Could you give the data that follows again exactly, without its pictures?

○ ○ ○ ○ ○

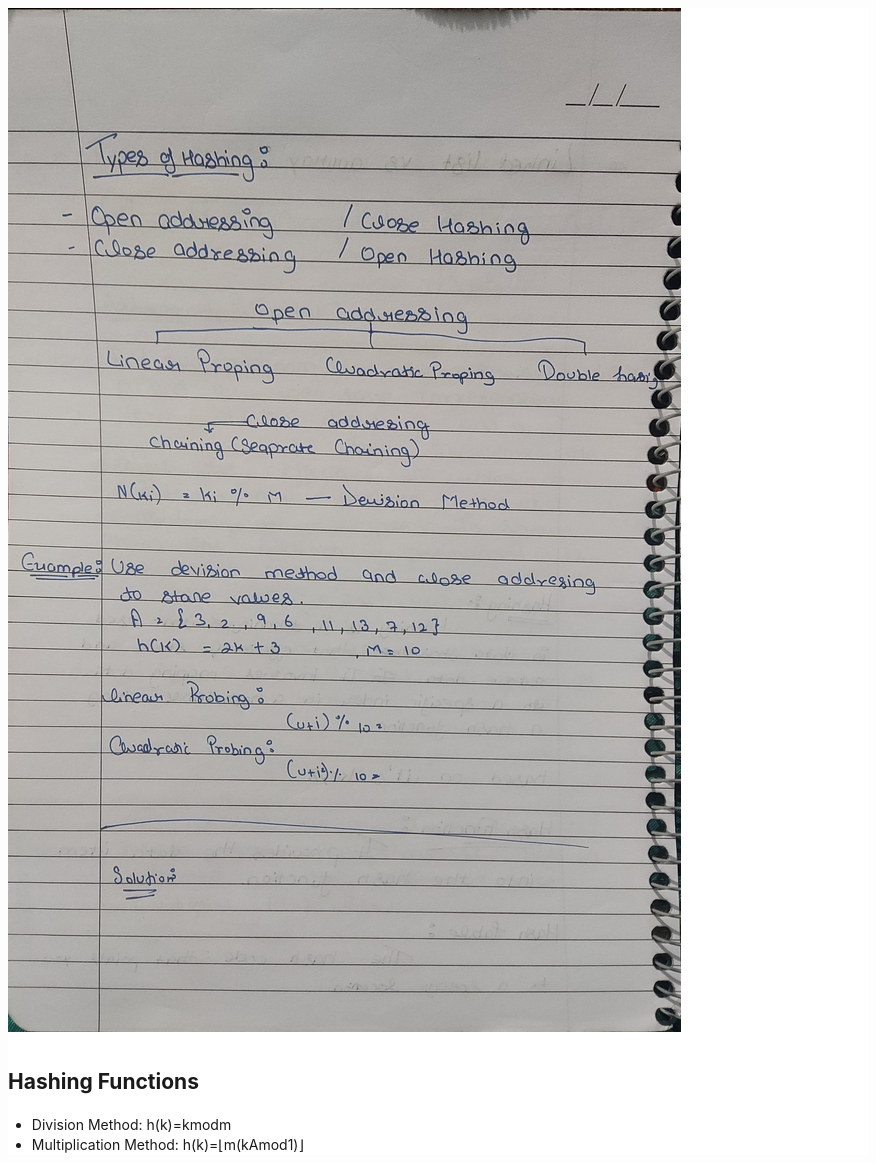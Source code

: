 ![Hashing Symbol Table](./Images/Hashing2.jpeg)
## Hashing Functions
- Division Method: h(k)=kmodm
- Multiplication Method: h(k)=⌊m(kAmod1)⌋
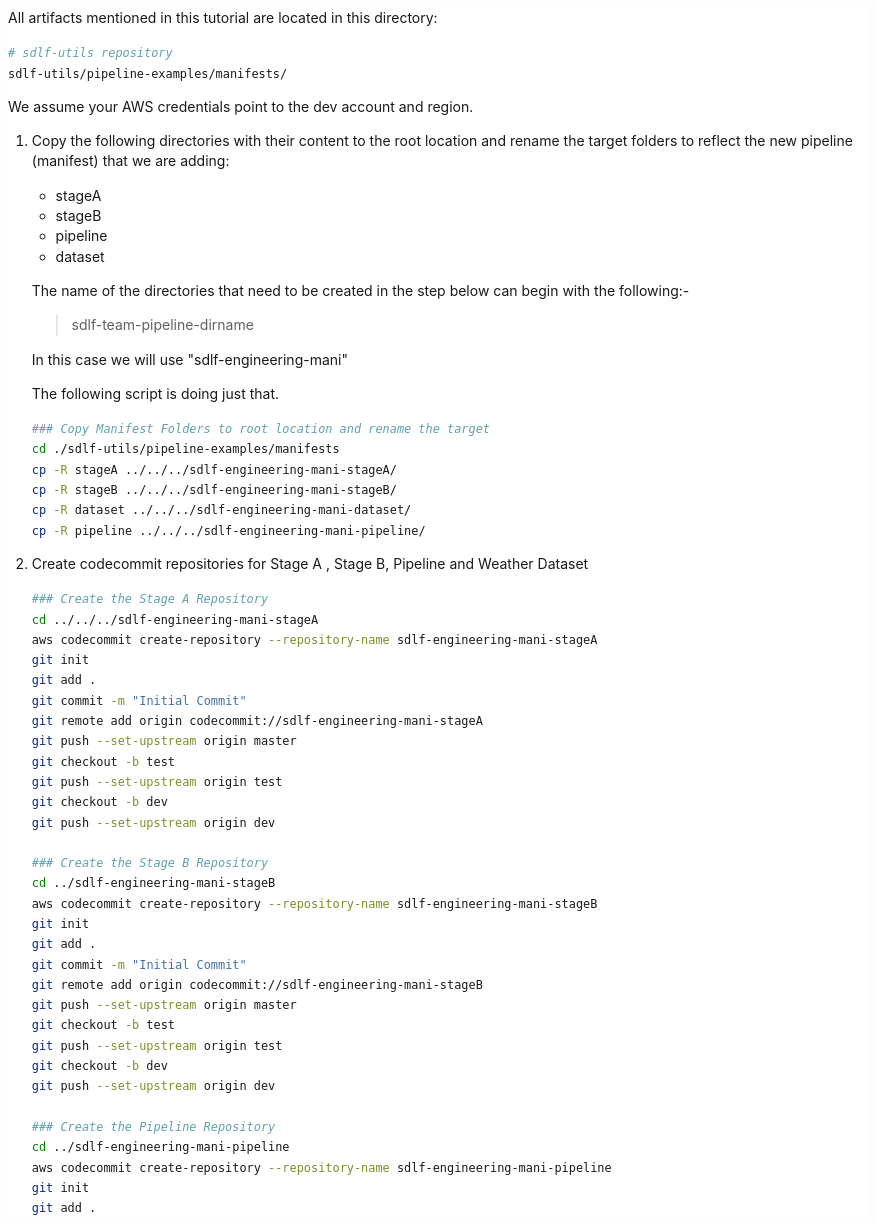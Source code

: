 All artifacts mentioned in this tutorial are located in this directory:

```bash
# sdlf-utils repository
sdlf-utils/pipeline-examples/manifests/
```

We assume your AWS credentials point to the dev account and region.

1. Copy the following directories with their content to the root location and rename the target folders to reflect the new pipeline (manifest) that we are adding:

   - stageA
   - stageB
   - pipeline
   - dataset

   The name of the directories that need to be created in the step below can begin with the following:-

   > sdlf-team-pipeline-dirname

   In this case we will use "sdlf-engineering-mani"

   The following script is doing just that.

   ```bash
   ### Copy Manifest Folders to root location and rename the target
   cd ./sdlf-utils/pipeline-examples/manifests
   cp -R stageA ../../../sdlf-engineering-mani-stageA/
   cp -R stageB ../../../sdlf-engineering-mani-stageB/
   cp -R dataset ../../../sdlf-engineering-mani-dataset/
   cp -R pipeline ../../../sdlf-engineering-mani-pipeline/
   ```

2. Create codecommit repositories for Stage A , Stage B, Pipeline and Weather Dataset

   ```bash
   ### Create the Stage A Repository
   cd ../../../sdlf-engineering-mani-stageA
   aws codecommit create-repository --repository-name sdlf-engineering-mani-stageA
   git init
   git add .
   git commit -m "Initial Commit"
   git remote add origin codecommit://sdlf-engineering-mani-stageA
   git push --set-upstream origin master
   git checkout -b test
   git push --set-upstream origin test
   git checkout -b dev
   git push --set-upstream origin dev

   ### Create the Stage B Repository
   cd ../sdlf-engineering-mani-stageB
   aws codecommit create-repository --repository-name sdlf-engineering-mani-stageB
   git init
   git add .
   git commit -m "Initial Commit"
   git remote add origin codecommit://sdlf-engineering-mani-stageB
   git push --set-upstream origin master
   git checkout -b test
   git push --set-upstream origin test
   git checkout -b dev
   git push --set-upstream origin dev

   ### Create the Pipeline Repository
   cd ../sdlf-engineering-mani-pipeline
   aws codecommit create-repository --repository-name sdlf-engineering-mani-pipeline
   git init
   git add .
   ```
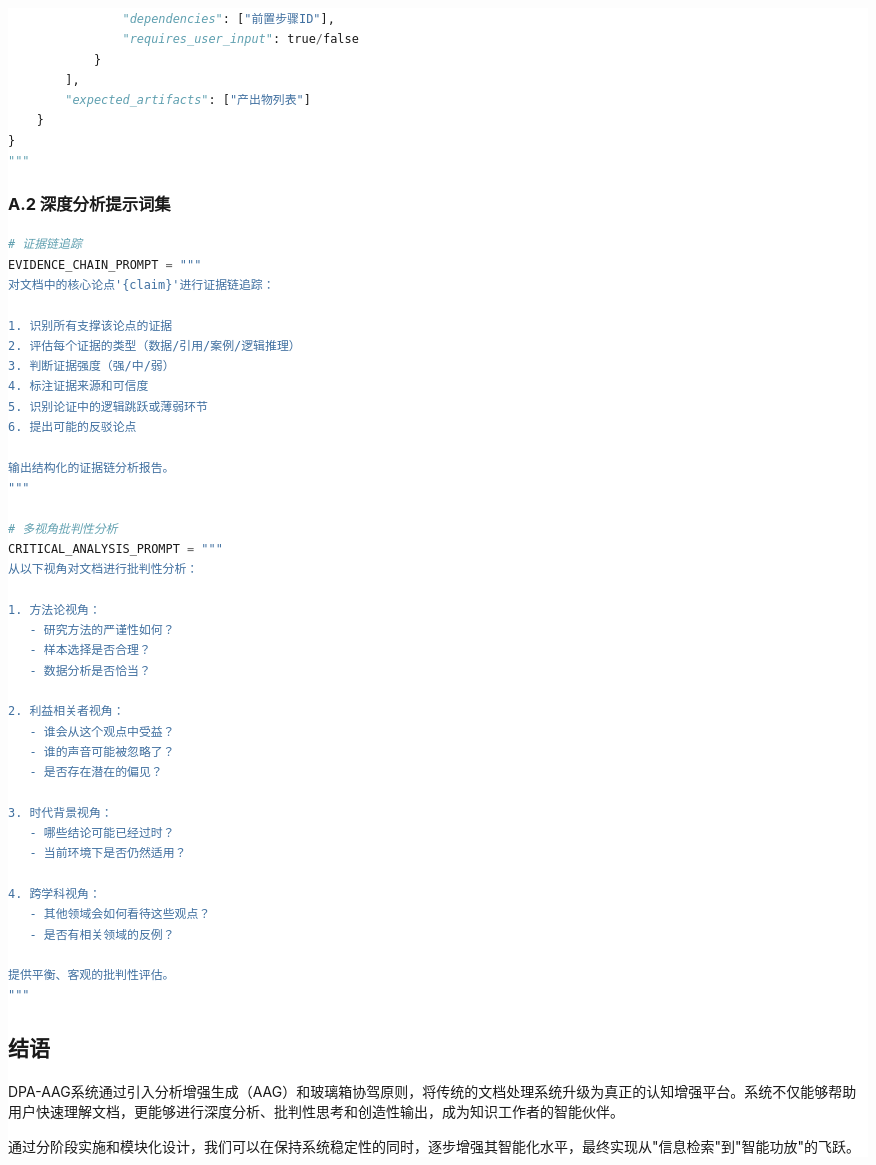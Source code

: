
 ```python
                "dependencies": ["前置步骤ID"],
                "requires_user_input": true/false
            }
        ],
        "expected_artifacts": ["产出物列表"]
    }
}
"""
```

### A.2 深度分析提示词集
```python
# 证据链追踪
EVIDENCE_CHAIN_PROMPT = """
对文档中的核心论点'{claim}'进行证据链追踪：

1. 识别所有支撑该论点的证据
2. 评估每个证据的类型（数据/引用/案例/逻辑推理）
3. 判断证据强度（强/中/弱）
4. 标注证据来源和可信度
5. 识别论证中的逻辑跳跃或薄弱环节
6. 提出可能的反驳论点

输出结构化的证据链分析报告。
"""

# 多视角批判性分析
CRITICAL_ANALYSIS_PROMPT = """
从以下视角对文档进行批判性分析：

1. 方法论视角：
   - 研究方法的严谨性如何？
   - 样本选择是否合理？
   - 数据分析是否恰当？

2. 利益相关者视角：
   - 谁会从这个观点中受益？
   - 谁的声音可能被忽略了？
   - 是否存在潜在的偏见？

3. 时代背景视角：
   - 哪些结论可能已经过时？
   - 当前环境下是否仍然适用？

4. 跨学科视角：
   - 其他领域会如何看待这些观点？
   - 是否有相关领域的反例？

提供平衡、客观的批判性评估。
"""
```

## 结语

DPA-AAG系统通过引入分析增强生成（AAG）和玻璃箱协驾原则，将传统的文档处理系统升级为真正的认知增强平台。系统不仅能够帮助用户快速理解文档，更能够进行深度分析、批判性思考和创造性输出，成为知识工作者的智能伙伴。

通过分阶段实施和模块化设计，我们可以在保持系统稳定性的同时，逐步增强其智能化水平，最终实现从"信息检索"到"智能功放"的飞跃。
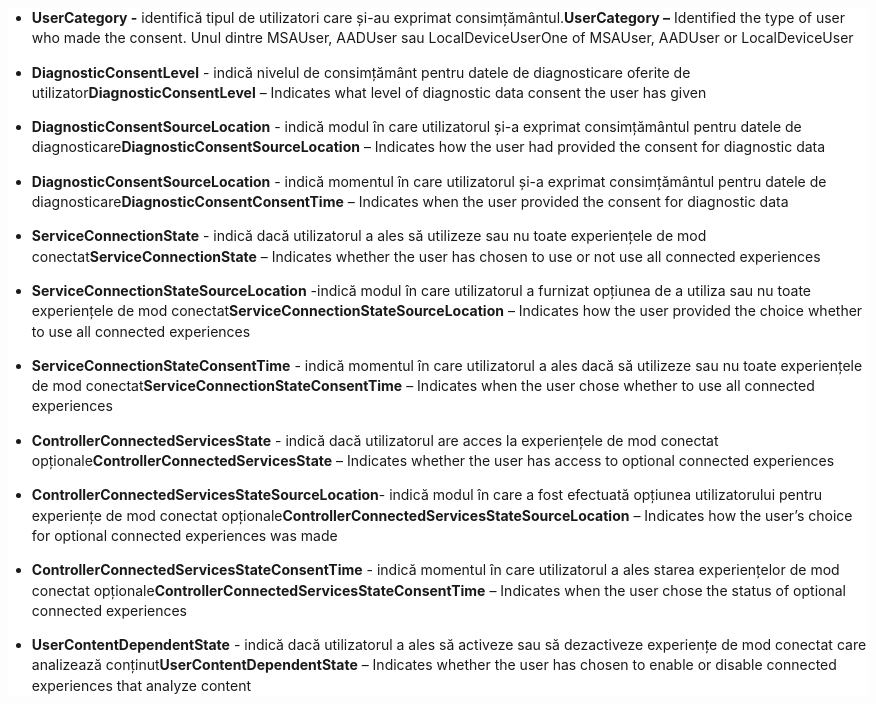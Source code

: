   - <span data-ttu-id="a7ca6-200">**UserCategory -** identifică tipul de utilizatori care și-au exprimat consimțământul.</span><span class="sxs-lookup"><span data-stu-id="a7ca6-200">**UserCategory –** Identified the type of user who made the consent.</span></span> <span data-ttu-id="a7ca6-201">Unul dintre MSAUser, AADUser sau LocalDeviceUser</span><span class="sxs-lookup"><span data-stu-id="a7ca6-201">One of MSAUser, AADUser or LocalDeviceUser</span></span>

  - <span data-ttu-id="a7ca6-202">**DiagnosticConsentLevel** - indică nivelul de consimțământ pentru datele de diagnosticare oferite de utilizator</span><span class="sxs-lookup"><span data-stu-id="a7ca6-202">**DiagnosticConsentLevel** – Indicates what level of diagnostic data consent the user has given</span></span>

  - <span data-ttu-id="a7ca6-203">**DiagnosticConsentSourceLocation** - indică modul în care utilizatorul și-a exprimat consimțământul pentru datele de diagnosticare</span><span class="sxs-lookup"><span data-stu-id="a7ca6-203">**DiagnosticConsentSourceLocation** – Indicates how the user had provided the consent for diagnostic data</span></span>

  - <span data-ttu-id="a7ca6-204">**DiagnosticConsentSourceLocation** - indică momentul în care utilizatorul și-a exprimat consimțământul pentru datele de diagnosticare</span><span class="sxs-lookup"><span data-stu-id="a7ca6-204">**DiagnosticConsentConsentTime** – Indicates when the user provided the consent for diagnostic data</span></span>

  - <span data-ttu-id="a7ca6-205">**ServiceConnectionState** - indică dacă utilizatorul a ales să utilizeze sau nu toate experiențele de mod conectat</span><span class="sxs-lookup"><span data-stu-id="a7ca6-205">**ServiceConnectionState** – Indicates whether the user has chosen to use or not use all connected experiences</span></span>

  - <span data-ttu-id="a7ca6-206">**ServiceConnectionStateSourceLocation** -indică modul în care utilizatorul a furnizat opțiunea de a utiliza sau nu toate experiențele de mod conectat</span><span class="sxs-lookup"><span data-stu-id="a7ca6-206">**ServiceConnectionStateSourceLocation** – Indicates how the user provided the choice whether to use all connected experiences</span></span>

  - <span data-ttu-id="a7ca6-207">**ServiceConnectionStateConsentTime** - indică momentul în care utilizatorul a ales dacă să utilizeze sau nu toate experiențele de mod conectat</span><span class="sxs-lookup"><span data-stu-id="a7ca6-207">**ServiceConnectionStateConsentTime** – Indicates when the user chose whether to use all connected experiences</span></span>

  - <span data-ttu-id="a7ca6-208">**ControllerConnectedServicesState** - indică dacă utilizatorul are acces la experiențele de mod conectat opționale</span><span class="sxs-lookup"><span data-stu-id="a7ca6-208">**ControllerConnectedServicesState** – Indicates whether the user has access to optional connected experiences</span></span>

  - <span data-ttu-id="a7ca6-209">**ControllerConnectedServicesStateSourceLocation**- indică modul în care a fost efectuată opțiunea utilizatorului pentru experiențe de mod conectat opționale</span><span class="sxs-lookup"><span data-stu-id="a7ca6-209">**ControllerConnectedServicesStateSourceLocation** – Indicates how the user’s choice for optional connected experiences was made</span></span>

  - <span data-ttu-id="a7ca6-210">**ControllerConnectedServicesStateConsentTime** - indică momentul în care utilizatorul a ales starea experiențelor de mod conectat opționale</span><span class="sxs-lookup"><span data-stu-id="a7ca6-210">**ControllerConnectedServicesStateConsentTime** – Indicates when the user chose the status of optional connected experiences</span></span>

  - <span data-ttu-id="a7ca6-211">**UserContentDependentState** - indică dacă utilizatorul a ales să activeze sau să dezactiveze experiențe de mod conectat care analizează conținut</span><span class="sxs-lookup"><span data-stu-id="a7ca6-211">**UserContentDependentState** – Indicates whether the user has chosen to enable or disable connected experiences that analyze content</span></span>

○ ○ ○ ○ ○

- **OUTPUT OF THE EXERCISE**:
Source code

: ![Hashing Symbol Table](./Images/Hashing2.jpeg)
## Hashing Functions
- Division Method: h(k)=kmodm
- Multiplication Method: h(k)=⌊m(kAmod1)⌋
Source code

: All artifacts mentioned in this tutorial are located in this directory:

```bash
# sdlf-utils repository
sdlf-utils/pipeline-examples/manifests/
```

We assume your AWS credentials point to the dev account and region.

1. Copy the following directories with their content to the root location and rename the target folders to reflect the new pipeline (manifest) that we are adding:

   - stageA
   - stageB
   - pipeline
   - dataset

   The name of the directories that need to be created in the step below can begin with the following:-

   > sdlf-team-pipeline-dirname

   In this case we will use "sdlf-engineering-mani"

   The following script is doing just that.

   ```bash
   ### Copy Manifest Folders to root location and rename the target
   cd ./sdlf-utils/pipeline-examples/manifests
   cp -R stageA ../../../sdlf-engineering-mani-stageA/
   cp -R stageB ../../../sdlf-engineering-mani-stageB/
   cp -R dataset ../../../sdlf-engineering-mani-dataset/
   cp -R pipeline ../../../sdlf-engineering-mani-pipeline/
   ```

2. Create codecommit repositories for Stage A , Stage B, Pipeline and Weather Dataset

   ```bash
   ### Create the Stage A Repository
   cd ../../../sdlf-engineering-mani-stageA
   aws codecommit create-repository --repository-name sdlf-engineering-mani-stageA
   git init
   git add .
   git commit -m "Initial Commit"
   git remote add origin codecommit://sdlf-engineering-mani-stageA
   git push --set-upstream origin master
   git checkout -b test
   git push --set-upstream origin test
   git checkout -b dev
   git push --set-upstream origin dev

   ### Create the Stage B Repository
   cd ../sdlf-engineering-mani-stageB
   aws codecommit create-repository --repository-name sdlf-engineering-mani-stageB
   git init
   git add .
   git commit -m "Initial Commit"
   git remote add origin codecommit://sdlf-engineering-mani-stageB
   git push --set-upstream origin master
   git checkout -b test
   git push --set-upstream origin test
   git checkout -b dev
   git push --set-upstream origin dev

   ### Create the Pipeline Repository
   cd ../sdlf-engineering-mani-pipeline
   aws codecommit create-repository --repository-name sdlf-engineering-mani-pipeline
   git init
   git add .
   ```
Source code

:
 ```python
                "dependencies": ["前置步骤ID"],
                "requires_user_input": true/false
            }
        ],
        "expected_artifacts": ["产出物列表"]
    }
}
"""
```

### A.2 深度分析提示词集
```python
# 证据链追踪
EVIDENCE_CHAIN_PROMPT = """
对文档中的核心论点'{claim}'进行证据链追踪：

1. 识别所有支撑该论点的证据
2. 评估每个证据的类型（数据/引用/案例/逻辑推理）
3. 判断证据强度（强/中/弱）
4. 标注证据来源和可信度
5. 识别论证中的逻辑跳跃或薄弱环节
6. 提出可能的反驳论点

输出结构化的证据链分析报告。
"""

# 多视角批判性分析
CRITICAL_ANALYSIS_PROMPT = """
从以下视角对文档进行批判性分析：

1. 方法论视角：
   - 研究方法的严谨性如何？
   - 样本选择是否合理？
   - 数据分析是否恰当？

2. 利益相关者视角：
   - 谁会从这个观点中受益？
   - 谁的声音可能被忽略了？
   - 是否存在潜在的偏见？

3. 时代背景视角：
   - 哪些结论可能已经过时？
   - 当前环境下是否仍然适用？

4. 跨学科视角：
   - 其他领域会如何看待这些观点？
   - 是否有相关领域的反例？

提供平衡、客观的批判性评估。
"""
```

## 结语

DPA-AAG系统通过引入分析增强生成（AAG）和玻璃箱协驾原则，将传统的文档处理系统升级为真正的认知增强平台。系统不仅能够帮助用户快速理解文档，更能够进行深度分析、批判性思考和创造性输出，成为知识工作者的智能伙伴。

通过分阶段实施和模块化设计，我们可以在保持系统稳定性的同时，逐步增强其智能化水平，最终实现从"信息检索"到"智能功放"的飞跃。
Source code

:   - <span data-ttu-id="a7ca6-200">**UserCategory -** identifică tipul de utilizatori care și-au exprimat consimțământul.</span><span class="sxs-lookup"><span data-stu-id="a7ca6-200">**UserCategory –** Identified the type of user who made the consent.</span></span> <span data-ttu-id="a7ca6-201">Unul dintre MSAUser, AADUser sau LocalDeviceUser</span><span class="sxs-lookup"><span data-stu-id="a7ca6-201">One of MSAUser, AADUser or LocalDeviceUser</span></span>

  - <span data-ttu-id="a7ca6-202">**DiagnosticConsentLevel** - indică nivelul de consimțământ pentru datele de diagnosticare oferite de utilizator</span><span class="sxs-lookup"><span data-stu-id="a7ca6-202">**DiagnosticConsentLevel** – Indicates what level of diagnostic data consent the user has given</span></span>

  - <span data-ttu-id="a7ca6-203">**DiagnosticConsentSourceLocation** - indică modul în care utilizatorul și-a exprimat consimțământul pentru datele de diagnosticare</span><span class="sxs-lookup"><span data-stu-id="a7ca6-203">**DiagnosticConsentSourceLocation** – Indicates how the user had provided the consent for diagnostic data</span></span>

  - <span data-ttu-id="a7ca6-204">**DiagnosticConsentSourceLocation** - indică momentul în care utilizatorul și-a exprimat consimțământul pentru datele de diagnosticare</span><span class="sxs-lookup"><span data-stu-id="a7ca6-204">**DiagnosticConsentConsentTime** – Indicates when the user provided the consent for diagnostic data</span></span>

  - <span data-ttu-id="a7ca6-205">**ServiceConnectionState** - indică dacă utilizatorul a ales să utilizeze sau nu toate experiențele de mod conectat</span><span class="sxs-lookup"><span data-stu-id="a7ca6-205">**ServiceConnectionState** – Indicates whether the user has chosen to use or not use all connected experiences</span></span>

  - <span data-ttu-id="a7ca6-206">**ServiceConnectionStateSourceLocation** -indică modul în care utilizatorul a furnizat opțiunea de a utiliza sau nu toate experiențele de mod conectat</span><span class="sxs-lookup"><span data-stu-id="a7ca6-206">**ServiceConnectionStateSourceLocation** – Indicates how the user provided the choice whether to use all connected experiences</span></span>

  - <span data-ttu-id="a7ca6-207">**ServiceConnectionStateConsentTime** - indică momentul în care utilizatorul a ales dacă să utilizeze sau nu toate experiențele de mod conectat</span><span class="sxs-lookup"><span data-stu-id="a7ca6-207">**ServiceConnectionStateConsentTime** – Indicates when the user chose whether to use all connected experiences</span></span>

  - <span data-ttu-id="a7ca6-208">**ControllerConnectedServicesState** - indică dacă utilizatorul are acces la experiențele de mod conectat opționale</span><span class="sxs-lookup"><span data-stu-id="a7ca6-208">**ControllerConnectedServicesState** – Indicates whether the user has access to optional connected experiences</span></span>

  - <span data-ttu-id="a7ca6-209">**ControllerConnectedServicesStateSourceLocation**- indică modul în care a fost efectuată opțiunea utilizatorului pentru experiențe de mod conectat opționale</span><span class="sxs-lookup"><span data-stu-id="a7ca6-209">**ControllerConnectedServicesStateSourceLocation** – Indicates how the user’s choice for optional connected experiences was made</span></span>

  - <span data-ttu-id="a7ca6-210">**ControllerConnectedServicesStateConsentTime** - indică momentul în care utilizatorul a ales starea experiențelor de mod conectat opționale</span><span class="sxs-lookup"><span data-stu-id="a7ca6-210">**ControllerConnectedServicesStateConsentTime** – Indicates when the user chose the status of optional connected experiences</span></span>

  - <span data-ttu-id="a7ca6-211">**UserContentDependentState** - indică dacă utilizatorul a ales să activeze sau să dezactiveze experiențe de mod conectat care analizează conținut</span><span class="sxs-lookup"><span data-stu-id="a7ca6-211">**UserContentDependentState** – Indicates whether the user has chosen to enable or disable connected experiences that analyze content</span></span>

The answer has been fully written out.